Ciro Nogueira, presidente do PP, e Jair Bolsonaro têm discutido a possibilidade de um candidato para as eleições de 2026, além de um projeto de anistia para o ex-presidente. A conversa entre eles, após a decretação da prisão domiciliar de Bolsonaro, foi marcada por delicadezas, com Nogueira buscando pressionar o ex-presidente a indicar um candidato de sua confiança.
Tarcísio de Freitas, governador de São Paulo, também se posicionou favoravelmente a um indulto a Bolsonaro, mudando sua postura anterior. Essa nova posição surge em meio a tensões internas no bolsonarismo, especialmente com a ameaça de Eduardo Bolsonaro de lançar sua própria candidatura, o que poderia dividir o eleitorado.
A situação é complexa, pois os líderes de partidos como PP, União Brasil, PL e Republicanos desejam um candidato único apoiado por Bolsonaro, mas temem uma rebelião do núcleo radical do bolsonarismo. Em 2024, na eleição para a prefeitura de São Paulo, Bolsonaro apoiou Ricardo Nunes, mas a ascensão de Pablo Marçal como outsider mostrou que o ex-presidente pode perder o controle sobre seus seguidores.
Eduardo Bolsonaro, ao afirmar que qualquer decisão política será tomada por eles, intensificou as preocupações dos líderes da direita. Tarcísio, que sempre temeu a intempestividade de Eduardo, agora vê a necessidade de alinhar-se com o ex-presidente para evitar uma divisão no eleitorado.

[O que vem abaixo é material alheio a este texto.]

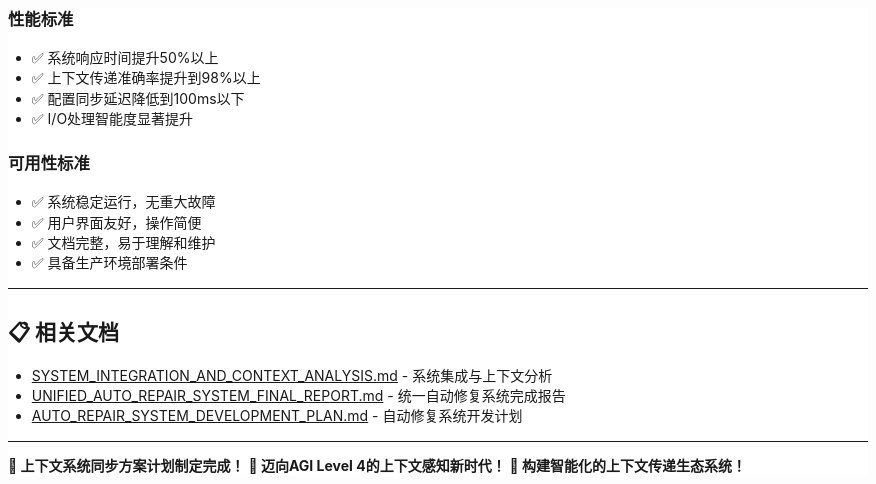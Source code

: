 ### 性能标准
- ✅ 系统响应时间提升50%以上
- ✅ 上下文传递准确率提升到98%以上
- ✅ 配置同步延迟降低到100ms以下
- ✅ I/O处理智能度显著提升

### 可用性标准
- ✅ 系统稳定运行，无重大故障
- ✅ 用户界面友好，操作简便
- ✅ 文档完整，易于理解和维护
- ✅ 具备生产环境部署条件

---

## 📋 相关文档

- [SYSTEM_INTEGRATION_AND_CONTEXT_ANALYSIS.md](SYSTEM_INTEGRATION_AND_CONTEXT_ANALYSIS.md) - 系统集成与上下文分析
- [UNIFIED_AUTO_REPAIR_SYSTEM_FINAL_REPORT.md](UNIFIED_AUTO_REPAIR_SYSTEM_FINAL_REPORT.md) - 统一自动修复系统完成报告
- [AUTO_REPAIR_SYSTEM_DEVELOPMENT_PLAN.md](AUTO_REPAIR_SYSTEM_DEVELOPMENT_PLAN.md) - 自动修复系统开发计划

---

**🚀 上下文系统同步方案计划制定完成！**
**🌟 迈向AGI Level 4的上下文感知新时代！**
**🧠 构建智能化的上下文传递生态系统！**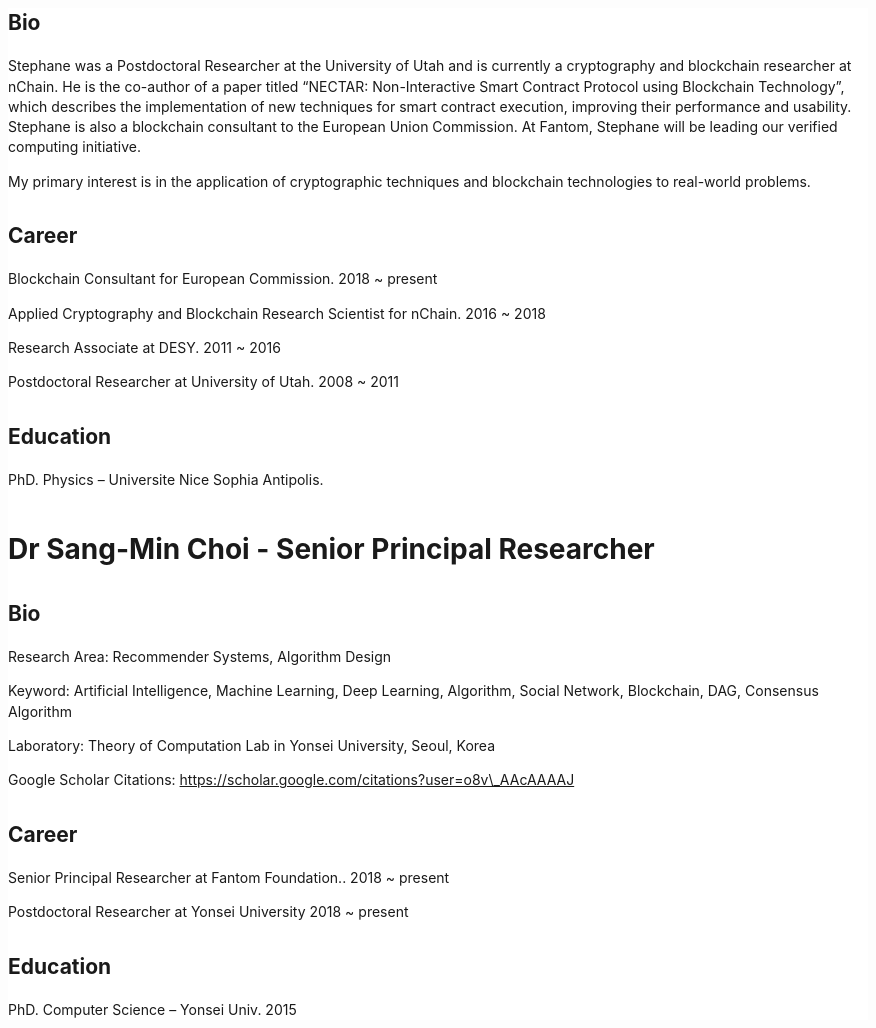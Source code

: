Bio
---

Stephane was a Postdoctoral Researcher at the University of Utah and is
currently a cryptography and blockchain researcher at nChain. He is the
co-author of a paper titled “NECTAR: Non-Interactive Smart Contract
Protocol using Blockchain Technology”, which describes the
implementation of new techniques for smart contract execution, improving
their performance and usability. Stephane is also a blockchain
consultant to the European Union Commission. At Fantom, Stephane will be
leading our verified computing initiative.

My primary interest is in the application of cryptographic techniques
and blockchain technologies to real-world problems.

Career
------

Blockchain Consultant for European Commission. 2018 \~ present

Applied Cryptography and Blockchain Research Scientist for nChain. 2016
\~ 2018

Research Associate at DESY. 2011 \~ 2016

Postdoctoral Researcher at University of Utah. 2008 \~ 2011

Education
---------

PhD. Physics – Universite Nice Sophia Antipolis.

Dr Sang-Min Choi - Senior Principal Researcher
==============================================

Bio
---

Research Area: Recommender Systems, Algorithm Design

Keyword: Artificial Intelligence, Machine Learning, Deep Learning,
Algorithm, Social Network, Blockchain, DAG, Consensus Algorithm

Laboratory: Theory of Computation Lab in Yonsei University, Seoul, Korea

Google Scholar Citations:
https://scholar.google.com/citations?user=o8v\_AAcAAAAJ

Career
------

Senior Principal Researcher at Fantom Foundation.. 2018 \~ present

Postdoctoral Researcher at Yonsei University 2018 \~ present

Education
---------

PhD. Computer Science – Yonsei Univ. 2015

A retórica antipolítica do bolsonarismo, que inicialmente uniu seus apoiadores, agora enfrenta desafios, especialmente com a aproximação de Bolsonaro ao Centrão. A possibilidade de um novo candidato surgir, rotulado como “candidato do sistema”, pode ameaçar a base de apoio do ex-presidente, que é estimada em 20% do eleitorado.